Information START
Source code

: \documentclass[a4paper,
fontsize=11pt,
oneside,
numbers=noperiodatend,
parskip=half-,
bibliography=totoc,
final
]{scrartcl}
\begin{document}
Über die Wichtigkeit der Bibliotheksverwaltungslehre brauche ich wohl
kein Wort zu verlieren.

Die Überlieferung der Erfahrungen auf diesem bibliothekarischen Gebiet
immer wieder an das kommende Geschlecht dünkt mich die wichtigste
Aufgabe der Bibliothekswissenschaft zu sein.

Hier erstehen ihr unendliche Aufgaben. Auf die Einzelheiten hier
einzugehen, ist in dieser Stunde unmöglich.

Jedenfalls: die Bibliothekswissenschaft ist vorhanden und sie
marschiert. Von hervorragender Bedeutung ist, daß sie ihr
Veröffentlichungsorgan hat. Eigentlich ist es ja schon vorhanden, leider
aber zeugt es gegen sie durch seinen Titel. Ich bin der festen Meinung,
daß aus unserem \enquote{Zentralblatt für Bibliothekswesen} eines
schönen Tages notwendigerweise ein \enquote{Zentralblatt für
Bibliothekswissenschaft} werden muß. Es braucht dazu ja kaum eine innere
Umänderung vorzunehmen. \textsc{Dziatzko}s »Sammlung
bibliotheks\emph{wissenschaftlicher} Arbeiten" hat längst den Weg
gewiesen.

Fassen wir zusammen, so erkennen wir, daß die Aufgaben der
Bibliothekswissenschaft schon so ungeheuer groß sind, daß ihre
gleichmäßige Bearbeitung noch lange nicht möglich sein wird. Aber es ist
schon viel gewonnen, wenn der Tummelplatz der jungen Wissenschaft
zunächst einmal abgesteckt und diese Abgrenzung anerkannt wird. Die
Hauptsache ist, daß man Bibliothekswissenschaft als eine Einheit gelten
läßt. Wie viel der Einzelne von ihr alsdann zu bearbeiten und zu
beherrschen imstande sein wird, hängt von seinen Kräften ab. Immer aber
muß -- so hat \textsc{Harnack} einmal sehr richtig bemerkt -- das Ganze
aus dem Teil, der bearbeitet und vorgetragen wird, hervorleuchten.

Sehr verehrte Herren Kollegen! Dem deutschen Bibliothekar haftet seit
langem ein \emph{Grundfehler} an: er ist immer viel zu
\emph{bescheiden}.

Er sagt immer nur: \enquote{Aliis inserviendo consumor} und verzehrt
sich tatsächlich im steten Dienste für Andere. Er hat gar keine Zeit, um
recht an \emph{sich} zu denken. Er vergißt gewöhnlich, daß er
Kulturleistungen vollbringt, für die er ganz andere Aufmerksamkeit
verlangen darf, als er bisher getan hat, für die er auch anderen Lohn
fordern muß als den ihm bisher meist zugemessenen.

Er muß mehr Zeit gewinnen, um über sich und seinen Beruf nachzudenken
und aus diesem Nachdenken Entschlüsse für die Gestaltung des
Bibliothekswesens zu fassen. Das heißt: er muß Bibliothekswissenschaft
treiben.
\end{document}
Information END
Using the listing above, copy exactly the line that contains "aus dem Teil, der", the line that contains "Er muß mehr", and each line that falls between them.

aus dem Teil, der bearbeitet und vorgetragen wird, hervorleuchten.

Sehr verehrte Herren Kollegen! Dem deutschen Bibliothekar haftet seit
langem ein \emph{Grundfehler} an: er ist immer viel zu
\emph{bescheiden}.

Er sagt immer nur: \enquote{Aliis inserviendo consumor} und verzehrt
sich tatsächlich im steten Dienste für Andere. Er hat gar keine Zeit, um
recht an \emph{sich} zu denken. Er vergißt gewöhnlich, daß er
Kulturleistungen vollbringt, für die er ganz andere Aufmerksamkeit
verlangen darf, als er bisher getan hat, für die er auch anderen Lohn
fordern muß als den ihm bisher meist zugemessenen.

Er muß mehr Zeit gewinnen, um über sich und seinen Beruf nachzudenken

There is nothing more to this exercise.